*** Opening of Data shown ***
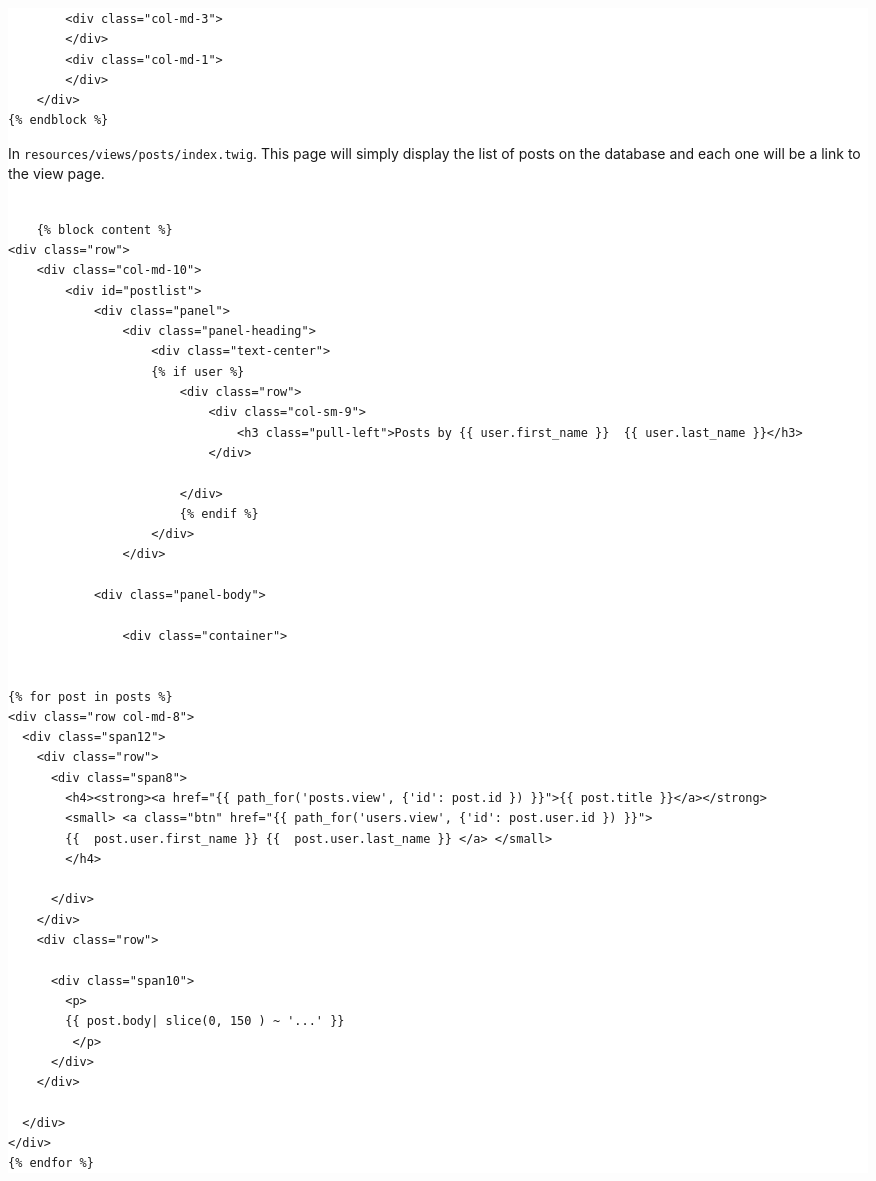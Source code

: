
 ```
        <div class="col-md-3">
        </div>
        <div class="col-md-1">
        </div>
    </div>
{% endblock %}

```

In  `resources/views/posts/index.twig`. This page will simply display the list of posts on the database and each one will be a link to the view page.

```{% extends 'templates/app.twig' %}

	{% block content %}
<div class="row">
	<div class="col-md-10">
		<div id="postlist">
			<div class="panel">
                <div class="panel-heading">
                    <div class="text-center">
                    {% if user %}
                        <div class="row">
                            <div class="col-sm-9">
                                <h3 class="pull-left">Posts by {{ user.first_name }}  {{ user.last_name }}</h3>
                            </div>
                            
                        </div>
                        {% endif %}
                    </div>
                </div>
                
            <div class="panel-body">
                
                <div class="container">


{% for post in posts %}
<div class="row col-md-8">
  <div class="span12">
    <div class="row">
      <div class="span8">
        <h4><strong><a href="{{ path_for('posts.view', {'id': post.id }) }}">{{ post.title }}</a></strong>
        <small> <a class="btn" href="{{ path_for('users.view', {'id': post.user.id }) }}">
        {{  post.user.first_name }} {{  post.user.last_name }} </a> </small>
        </h4>
       
      </div>
    </div>
    <div class="row">
    
      <div class="span10">      
        <p>
        {{ post.body| slice(0, 150 ) ~ '...' }}
         </p>
      </div>
    </div>
   
  </div>
</div>
{% endfor %}

```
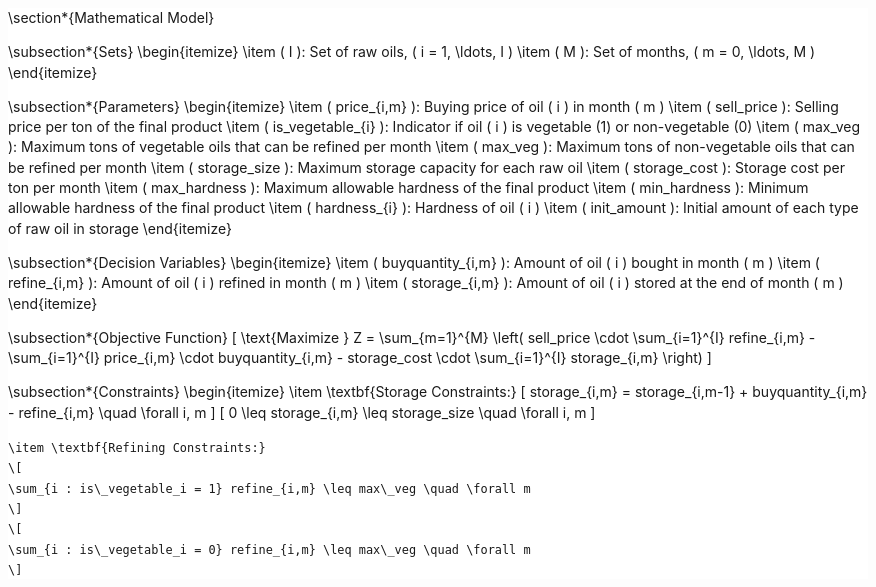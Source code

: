 \section*{Mathematical Model}

\subsection*{Sets}
\begin{itemize}
    \item \( I \): Set of raw oils, \( i = 1, \ldots, I \)
    \item \( M \): Set of months, \( m = 0, \ldots, M \)
\end{itemize}

\subsection*{Parameters}
\begin{itemize}
    \item \( price_{i,m} \): Buying price of oil \( i \) in month \( m \)
    \item \( sell\_price \): Selling price per ton of the final product
    \item \( is\_vegetable_{i} \): Indicator if oil \( i \) is vegetable (1) or non-vegetable (0)
    \item \( max\_veg \): Maximum tons of vegetable oils that can be refined per month
    \item \( max\_veg \): Maximum tons of non-vegetable oils that can be refined per month
    \item \( storage\_size \): Maximum storage capacity for each raw oil
    \item \( storage\_cost \): Storage cost per ton per month
    \item \( max\_hardness \): Maximum allowable hardness of the final product
    \item \( min\_hardness \): Minimum allowable hardness of the final product
    \item \( hardness_{i} \): Hardness of oil \( i \)
    \item \( init\_amount \): Initial amount of each type of raw oil in storage
\end{itemize}

\subsection*{Decision Variables}
\begin{itemize}
    \item \( buyquantity_{i,m} \): Amount of oil \( i \) bought in month \( m \)
    \item \( refine_{i,m} \): Amount of oil \( i \) refined in month \( m \)
    \item \( storage_{i,m} \): Amount of oil \( i \) stored at the end of month \( m \)
\end{itemize}

\subsection*{Objective Function}
\[
\text{Maximize } Z = \sum_{m=1}^{M} \left( sell\_price \cdot \sum_{i=1}^{I} refine_{i,m} - \sum_{i=1}^{I} price_{i,m} \cdot buyquantity_{i,m} - storage\_cost \cdot \sum_{i=1}^{I} storage_{i,m} \right)
\]

\subsection*{Constraints}
\begin{itemize}
    \item \textbf{Storage Constraints:}
    \[
    storage_{i,m} = storage_{i,m-1} + buyquantity_{i,m} - refine_{i,m} \quad \forall i, m
    \]
    \[
    0 \leq storage_{i,m} \leq storage\_size \quad \forall i, m
    \]
    
    \item \textbf{Refining Constraints:}
    \[
    \sum_{i : is\_vegetable_i = 1} refine_{i,m} \leq max\_veg \quad \forall m
    \]
    \[
    \sum_{i : is\_vegetable_i = 0} refine_{i,m} \leq max\_veg \quad \forall m
    \]
    
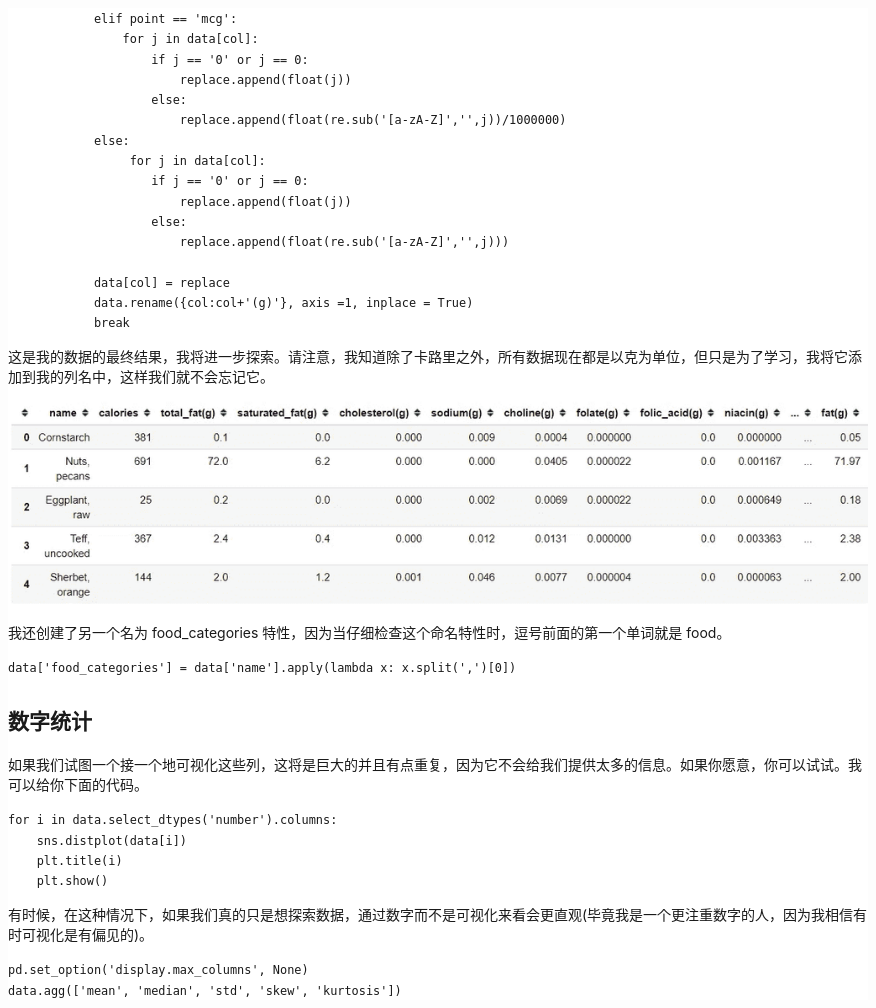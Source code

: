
 ```
            elif point == 'mcg':
                for j in data[col]:
                    if j == '0' or j == 0:
                        replace.append(float(j))
                    else:
                        replace.append(float(re.sub('[a-zA-Z]','',j))/1000000)  
            else:
                 for j in data[col]:
                    if j == '0' or j == 0:
                        replace.append(float(j))
                    else:       
                        replace.append(float(re.sub('[a-zA-Z]','',j)))

            data[col] = replace    
            data.rename({col:col+'(g)'}, axis =1, inplace = True)
            break
```

这是我的数据的最终结果，我将进一步探索。请注意，我知道除了卡路里之外，所有数据现在都是以克为单位，但只是为了学习，我将它添加到我的列名中，这样我们就不会忘记它。

![](img/83af453e059bb97b3b848867e7f234f2.png)

我还创建了另一个名为 food_categories 特性，因为当仔细检查这个命名特性时，逗号前面的第一个单词就是 food。

```
data['food_categories'] = data['name'].apply(lambda x: x.split(',')[0])
```

## 数字统计

如果我们试图一个接一个地可视化这些列，这将是巨大的并且有点重复，因为它不会给我们提供太多的信息。如果你愿意，你可以试试。我可以给你下面的代码。

```
for i in data.select_dtypes('number').columns:
    sns.distplot(data[i])
    plt.title(i)
    plt.show()
```

有时候，在这种情况下，如果我们真的只是想探索数据，通过数字而不是可视化来看会更直观(毕竟我是一个更注重数字的人，因为我相信有时可视化是有偏见的)。

```
pd.set_option('display.max_columns', None)
data.agg(['mean', 'median', 'std', 'skew', 'kurtosis'])
```
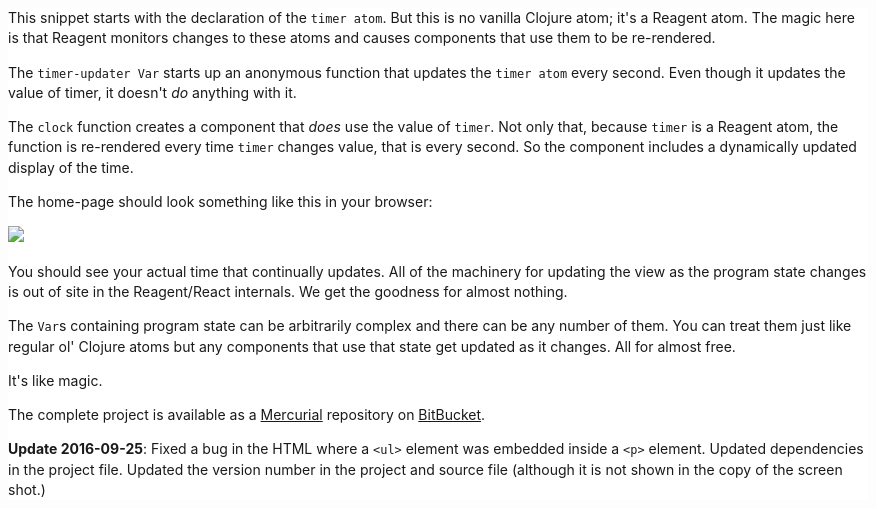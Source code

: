 This snippet starts with the declaration of the `timer atom`. But this is no vanilla Clojure atom; it's a Reagent atom. The magic here is that Reagent monitors changes to these atoms and causes components that use them to be re-rendered.

The `timer-updater Var` starts up an anonymous function that updates the `timer atom` every second. Even though it updates the value of timer, it doesn't <em>do</em> anything with it.

The `clock` function creates a component that <em>does</em> use the value of `timer`. Not only that, because `timer` is a Reagent atom, the function is re-rendered every time `timer` changes value, that is every second. So the component includes a dynamically updated display of the time.

The home-page should look something like this in your browser:

[![](https://github.com/clartaq/yo-dave/raw/master/images/2016-03-07-rgt-fw-demo-home-page.PNG)](2016-03-07-rgt-fw-demo-home-page.PNG)

You should see your actual time that continually updates. All of the machinery for updating the view as the program state changes is out of site in the Reagent/React internals. We get the goodness for almost nothing.

The `Var`s containing program state can be arbitrarily complex and there can be any number of them. You can treat them just like regular ol' Clojure atoms but any components that use that state get updated as it changes. All for almost free.

It's like magic.

The complete project is available as a [Mercurial](https://www.mercurial-scm.org/) repository on [BitBucket](https://bitbucket.org/David_Clark/rgt-fw-demo).

**Update 2016-09-25**: Fixed a bug in the HTML where a `<ul>` element was embedded inside a `<p>` element. Updated dependencies in the project file. Updated the version number in the project and source file (although it is not shown in the copy of the screen shot.)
*** Close of Data shown ***
Once the pictures are removed, return the entries exactly as they stand.

◆ **Written solution**:
Source code

:
 ```
        <div class="col-md-3">
        </div>
        <div class="col-md-1">
        </div>
    </div>
{% endblock %}

```

In  `resources/views/posts/index.twig`. This page will simply display the list of posts on the database and each one will be a link to the view page.

```{% extends 'templates/app.twig' %}

	{% block content %}
<div class="row">
	<div class="col-md-10">
		<div id="postlist">
			<div class="panel">
                <div class="panel-heading">
                    <div class="text-center">
                    {% if user %}
                        <div class="row">
                            <div class="col-sm-9">
                                <h3 class="pull-left">Posts by {{ user.first_name }}  {{ user.last_name }}</h3>
                            </div>
                            
                        </div>
                        {% endif %}
                    </div>
                </div>
                
            <div class="panel-body">
                
                <div class="container">


{% for post in posts %}
<div class="row col-md-8">
  <div class="span12">
    <div class="row">
      <div class="span8">
        <h4><strong><a href="{{ path_for('posts.view', {'id': post.id }) }}">{{ post.title }}</a></strong>
        <small> <a class="btn" href="{{ path_for('users.view', {'id': post.user.id }) }}">
        {{  post.user.first_name }} {{  post.user.last_name }} </a> </small>
        </h4>
       
      </div>
    </div>
    <div class="row">
    
      <div class="span10">      
        <p>
        {{ post.body| slice(0, 150 ) ~ '...' }}
         </p>
      </div>
    </div>
   
  </div>
</div>
{% endfor %}

```
Source code

: \section*{Mathematical Model}

\subsection*{Sets}
\begin{itemize}
    \item \( I \): Set of raw oils, \( i = 1, \ldots, I \)
    \item \( M \): Set of months, \( m = 0, \ldots, M \)
\end{itemize}

\subsection*{Parameters}
\begin{itemize}
    \item \( price_{i,m} \): Buying price of oil \( i \) in month \( m \)
    \item \( sell\_price \): Selling price per ton of the final product
    \item \( is\_vegetable_{i} \): Indicator if oil \( i \) is vegetable (1) or non-vegetable (0)
    \item \( max\_veg \): Maximum tons of vegetable oils that can be refined per month
    \item \( max\_veg \): Maximum tons of non-vegetable oils that can be refined per month
    \item \( storage\_size \): Maximum storage capacity for each raw oil
    \item \( storage\_cost \): Storage cost per ton per month
    \item \( max\_hardness \): Maximum allowable hardness of the final product
    \item \( min\_hardness \): Minimum allowable hardness of the final product
    \item \( hardness_{i} \): Hardness of oil \( i \)
    \item \( init\_amount \): Initial amount of each type of raw oil in storage
\end{itemize}

\subsection*{Decision Variables}
\begin{itemize}
    \item \( buyquantity_{i,m} \): Amount of oil \( i \) bought in month \( m \)
    \item \( refine_{i,m} \): Amount of oil \( i \) refined in month \( m \)
    \item \( storage_{i,m} \): Amount of oil \( i \) stored at the end of month \( m \)
\end{itemize}

\subsection*{Objective Function}
\[
\text{Maximize } Z = \sum_{m=1}^{M} \left( sell\_price \cdot \sum_{i=1}^{I} refine_{i,m} - \sum_{i=1}^{I} price_{i,m} \cdot buyquantity_{i,m} - storage\_cost \cdot \sum_{i=1}^{I} storage_{i,m} \right)
\]

\subsection*{Constraints}
\begin{itemize}
    \item \textbf{Storage Constraints:}
    \[
    storage_{i,m} = storage_{i,m-1} + buyquantity_{i,m} - refine_{i,m} \quad \forall i, m
    \]
    \[
    0 \leq storage_{i,m} \leq storage\_size \quad \forall i, m
    \]
    
    \item \textbf{Refining Constraints:}
    \[
    \sum_{i : is\_vegetable_i = 1} refine_{i,m} \leq max\_veg \quad \forall m
    \]
    \[
    \sum_{i : is\_vegetable_i = 0} refine_{i,m} \leq max\_veg \quad \forall m
    \]
    
Source code

:
 ```
            elif point == 'mcg':
                for j in data[col]:
                    if j == '0' or j == 0:
                        replace.append(float(j))
                    else:
                        replace.append(float(re.sub('[a-zA-Z]','',j))/1000000)  
            else:
                 for j in data[col]:
                    if j == '0' or j == 0:
                        replace.append(float(j))
                    else:       
                        replace.append(float(re.sub('[a-zA-Z]','',j)))

            data[col] = replace    
            data.rename({col:col+'(g)'}, axis =1, inplace = True)
            break
```

这是我的数据的最终结果，我将进一步探索。请注意，我知道除了卡路里之外，所有数据现在都是以克为单位，但只是为了学习，我将它添加到我的列名中，这样我们就不会忘记它。

![](img/83af453e059bb97b3b848867e7f234f2.png)

我还创建了另一个名为 food_categories 特性，因为当仔细检查这个命名特性时，逗号前面的第一个单词就是 food。

```
data['food_categories'] = data['name'].apply(lambda x: x.split(',')[0])
```

## 数字统计

如果我们试图一个接一个地可视化这些列，这将是巨大的并且有点重复，因为它不会给我们提供太多的信息。如果你愿意，你可以试试。我可以给你下面的代码。

```
for i in data.select_dtypes('number').columns:
    sns.distplot(data[i])
    plt.title(i)
    plt.show()
```

有时候，在这种情况下，如果我们真的只是想探索数据，通过数字而不是可视化来看会更直观(毕竟我是一个更注重数字的人，因为我相信有时可视化是有偏见的)。

```
pd.set_option('display.max_columns', None)
data.agg(['mean', 'median', 'std', 'skew', 'kurtosis'])
```
Source code

: This snippet starts with the declaration of the `timer atom`. But this is no vanilla Clojure atom; it's a Reagent atom. The magic here is that Reagent monitors changes to these atoms and causes components that use them to be re-rendered.

The `timer-updater Var` starts up an anonymous function that updates the `timer atom` every second. Even though it updates the value of timer, it doesn't <em>do</em> anything with it.

The `clock` function creates a component that <em>does</em> use the value of `timer`. Not only that, because `timer` is a Reagent atom, the function is re-rendered every time `timer` changes value, that is every second. So the component includes a dynamically updated display of the time.

The home-page should look something like this in your browser:

[![](https://github.com/clartaq/yo-dave/raw/master/images/2016-03-07-rgt-fw-demo-home-page.PNG)](2016-03-07-rgt-fw-demo-home-page.PNG)

You should see your actual time that continually updates. All of the machinery for updating the view as the program state changes is out of site in the Reagent/React internals. We get the goodness for almost nothing.

The `Var`s containing program state can be arbitrarily complex and there can be any number of them. You can treat them just like regular ol' Clojure atoms but any components that use that state get updated as it changes. All for almost free.

It's like magic.

The complete project is available as a [Mercurial](https://www.mercurial-scm.org/) repository on [BitBucket](https://bitbucket.org/David_Clark/rgt-fw-demo).

**Update 2016-09-25**: Fixed a bug in the HTML where a `<ul>` element was embedded inside a `<p>` element. Updated dependencies in the project file. Updated the version number in the project and source file (although it is not shown in the copy of the screen shot.)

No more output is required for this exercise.